Wednesday, March 16, 2016

Reflections on the Ides of March

This is one of those posts where most who read it will scratch their heads whilst thinking, "What the heck is this crazy nutter on?" Good news is that response is fine and respected.

Anyway, the Ides of March; 15 March...

I have been absolutely fascinated by this date since I was 12 years old and first 1) read Julius Caesar by William Shakespeare and 2) took my first year of Latin. Over time, my fascination has turned into something a bit more refined and deep, although no less intense.

To me, the Ides of March is one of the great turning points in history.

The way I see the event (as well as what followed), if the Ides of March had not happened we would not have the religion we have today nor the world we have today because Caesar's death led to the Roman Empire. The Empire in turn led way into Christianity as we know it today.

Caesar's death created the Roman Empire (with real Emperors) 44 B.C., which was in place at the birth of Christ and eventually led to (at least some of) the events leading to the Crucifixion (and subsequent Resurrection) of Jesus.
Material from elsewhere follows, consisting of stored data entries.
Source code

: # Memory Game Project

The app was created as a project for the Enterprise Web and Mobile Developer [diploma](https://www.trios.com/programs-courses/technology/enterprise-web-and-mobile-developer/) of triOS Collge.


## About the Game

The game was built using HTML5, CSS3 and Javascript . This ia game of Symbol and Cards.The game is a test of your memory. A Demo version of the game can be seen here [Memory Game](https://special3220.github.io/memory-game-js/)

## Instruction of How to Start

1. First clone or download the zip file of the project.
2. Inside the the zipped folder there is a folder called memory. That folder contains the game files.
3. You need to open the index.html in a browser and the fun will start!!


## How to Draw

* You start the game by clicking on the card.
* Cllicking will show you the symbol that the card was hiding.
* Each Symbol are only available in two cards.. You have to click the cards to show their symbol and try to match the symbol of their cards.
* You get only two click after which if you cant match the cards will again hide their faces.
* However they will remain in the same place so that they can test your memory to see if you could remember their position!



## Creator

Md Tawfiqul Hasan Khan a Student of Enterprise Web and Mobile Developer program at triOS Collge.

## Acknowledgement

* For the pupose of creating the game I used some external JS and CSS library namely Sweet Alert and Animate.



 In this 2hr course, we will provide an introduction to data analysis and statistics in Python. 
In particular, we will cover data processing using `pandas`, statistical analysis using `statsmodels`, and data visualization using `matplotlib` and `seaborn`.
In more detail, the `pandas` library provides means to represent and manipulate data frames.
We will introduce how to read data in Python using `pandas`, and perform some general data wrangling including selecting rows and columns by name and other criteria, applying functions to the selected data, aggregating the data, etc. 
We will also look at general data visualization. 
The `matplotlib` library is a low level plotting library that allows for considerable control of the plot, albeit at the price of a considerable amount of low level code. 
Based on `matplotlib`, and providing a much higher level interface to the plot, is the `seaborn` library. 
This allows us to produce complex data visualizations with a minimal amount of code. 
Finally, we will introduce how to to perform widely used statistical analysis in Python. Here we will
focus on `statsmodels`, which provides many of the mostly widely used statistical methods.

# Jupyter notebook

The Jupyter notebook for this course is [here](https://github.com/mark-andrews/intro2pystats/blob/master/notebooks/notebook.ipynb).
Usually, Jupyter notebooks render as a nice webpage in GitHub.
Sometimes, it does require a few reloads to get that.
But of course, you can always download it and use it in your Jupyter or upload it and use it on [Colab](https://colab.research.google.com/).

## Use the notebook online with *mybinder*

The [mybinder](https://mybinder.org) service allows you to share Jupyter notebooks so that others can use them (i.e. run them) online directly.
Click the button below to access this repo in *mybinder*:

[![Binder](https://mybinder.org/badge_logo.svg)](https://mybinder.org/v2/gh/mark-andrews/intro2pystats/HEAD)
This led to the rise of what would eventually become modern Catholicism, which was eventually adopted as the main religion in Rome, and throughout the empire, by and emperor of Rome. With this spread of Catholicism the rest of History as we know it fell into play, overzealous churches, reformations, crusades, religious wars, emigration, forced conversion, religious freedoms, and eventually the modern world (which is sometimes not all that different).

I know that claiming that all "recent" of History was defined by one man getting murdered by his coworkers is a little ludicrous, and I am not saying that History would not have worked out the same had Caesar survived, but Caesar's death marked a turning point in the fabric of time that allowed for certain important events to occur (such as the unification and spreading of one culture throughout most of Europe which eventually led to Christianity spreading also through all Europe.

Nothing in the world is free from impact, all of History and Time is caused by a domino effect, each event happens because of something (a choice/action/butterfly wing) that has happened before.

While Shakespeare might have had his seers tell Caesar to "beware the Ides of March" I hardly see why. For, even though Caesar died, his death sparked the chain of events that led to some of the largest events in History within our recollection of events. Really, had he not died, Julius Caesar would not have nearly as much with his life nor be nearly as famous as he now is.